The earlier death toll, announced on Friday, was 99.
The Henan provincial government said 302 people died and 50 remain missing. The vast majority of the victims were in Zhengzhou, the provincial capital, where 292 died and 47 are missing. Ten others died in three other cities, officials said at a news conference in Zhengzhou.
Record rainfall inundated the city on July 20, turning streets into rushing rivers and flooding at least part of a subway line. Video posted online showed vehicles being washed away and desperate people trapped in subway cars as the waters rose. Fourteen people died in the subway flooding.
Authorities said 189 people were killed by floods and mudslides, 54 in house collapses and 39 in underground areas such as basements and garages and including those on subway Line 5. The death toll remained at six in an expressway tunnel from which 247 vehicles were removed as it was drained.

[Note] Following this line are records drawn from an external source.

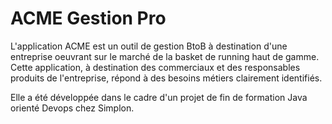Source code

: # ACME Gestion Pro 

L'application ACME est un outil de gestion BtoB à destination d'une entreprise oeuvrant sur le marché de la basket de running haut de gamme. 
Cette application, à destination des commerciaux et des responsables produits de l'entreprise, répond à des besoins métiers clairement identifiés.

Elle a été développée dans le cadre d'un projet de fin de formation Java orienté Devops chez Simplon. 

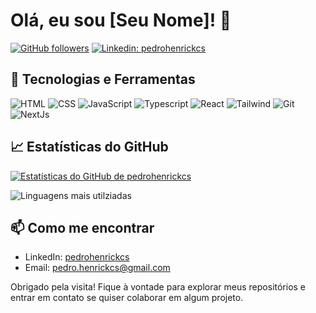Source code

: # Olá, eu sou [Seu Nome]! 👋

[![GitHub followers](https://img.shields.io/github/followers/pedrohenrickcs?label=Follow&style=social)](https://github.com/pedrohenrickcs)
[![Linkedin: pedrohenrickcs](https://img.shields.io/badge/-pedrohenrickcs-blue?style=flat-square&logo=Linkedin&logoColor=white&link=https://www.linkedin.com/in/pedrohenrickcs/)](https://www.linkedin.com/in/pedrohenrickcs/)

## 🔧 Tecnologias e Ferramentas

![HTML](https://img.shields.io/badge/-HTML-05122A?style=flat-square&logo=html5)
![CSS](https://img.shields.io/badge/-CSS-05122A?style=flat-square&logo=css3)
![JavaScript](https://img.shields.io/badge/-JavaScript-05122A?style=flat&logo=javascript)
![Typescript](https://img.shields.io/badge/-TypeScript-05122A?style=flat-square&logo=typescript)
![React](https://img.shields.io/badge/-React-05122A?style=flat-square&logo=react)
![Tailwind](https://img.shields.io/badge/-Tailwind-05122A?style=flat-square&logo=tailwind)
![Git](https://img.shields.io/badge/-Git-05122A?style=flat-square&logo=git)
![NextJs](https://img.shields.io/badge/-NextJS-05122A?style=flat-square&logo=next.js)

## 📈 Estatísticas do GitHub

[![Estatísticas do GitHub de pedrohenrickcs](https://github-readme-stats.vercel.app/api?username=pedrohenrickcs&show_icons=true&theme=dracula&hide=contribs)](https://github.com/pedrohenrickcs)

![Linguagens mais utilziadas](https://github-readme-stats.vercel.app/api/top-langs/?username=gfpaiva&layout=compact&theme=dracula)

## 📫 Como me encontrar

- LinkedIn: [pedrohenrickcs](https://www.linkedin.com/in/pedrohenrickcs/)
- Email: [pedro.henrickcs@gmail.com](mailto:pedro.henrickcs@gmail.com)

Obrigado pela visita! Fique à vontade para explorar meus repositórios e entrar em contato se quiser colaborar em algum projeto.
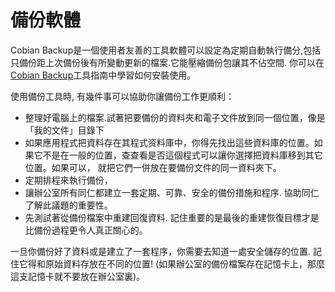 [Title]: # (備份軟體)
[Difficulty]: # (進階)
[Order]: # (4)

# 備份軟體

Cobian Backup是一個使用者友善的工具軟體可以設定為定期自動執行備分,包括只備份距上次備份後有所變動更新的檔案.它能壓縮備份包讓其不佔空間. 你可以在[Cobian Backup](umbrella://lesson/cobian-backup)工具指南中學習如何安裝使用。

使用備份工具時, 有幾件事可以協助你讓備份工作更順利：
* 整理好電腦上的檔案.試著把要備份的資料夾和電子文件放到同一個位置，像是「我的文件」目錄下
* 如果應用程式把資料存在其程式资料庫中，你得先找出這些資料庫的位置。如果它不是在一般的位置，查查看是否這個程式可以讓你選擇把資料庫移到其它位置。如果可以， 就把它們一併放在要備份文件的同一資料夾下。
* 定期排程來執行備份，
* 讓辦公室所有同仁都建立一套定期、可靠、安全的備份措施和程序. 協助同仁了解此議題的重要性。 
* 先測試著從備份檔案中重建回復資料. 記住重要的是最後的重建恢復目標才是比備份過程更令人真正關心的。

一旦你備份好了資料或是建立了一套程序，你需要去知道一處安全儲存的位置. 記住它得和原始資料存放在不同的位置! (如果辦公室的備份檔案存在記憶卡上，那麼這支記憶卡就不要放在辦公室裏)。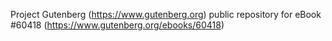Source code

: Project Gutenberg (https://www.gutenberg.org) public repository for eBook #60418 (https://www.gutenberg.org/ebooks/60418)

Wang Kai, the governor of Henan province, expressed deep condolences to the victims and sympathies to the families on behalf of the Henan Communist Party committee.
EMERGENCY RESPONSE: The China National Commission for Disaster Reduction and the Ministry of Emergency Management (MEM) jointly activated a level-IV emergency response on Monday to floods in the northern province of Hebei.
Since late July, cities such as Handan and Xingtai in the province have suffered severe flooding triggered by torrential rainfalls, Typhoon In-Fa, and inflows of upstream water, the MEM said.
As of Monday, the floods had affected 654,000 people and claimed two lives in Hebei, with 103,000 relocated.
The natural disaster had also caused a direct economic loss of 660 million yuan (about $102.15 million), the ministry said.
A working team has been dispatched by the commission and the MEM to the affected areas to help local authorities with disaster relief work.
China has a four-tier flood-control emergency response system, with Level I being the most severe.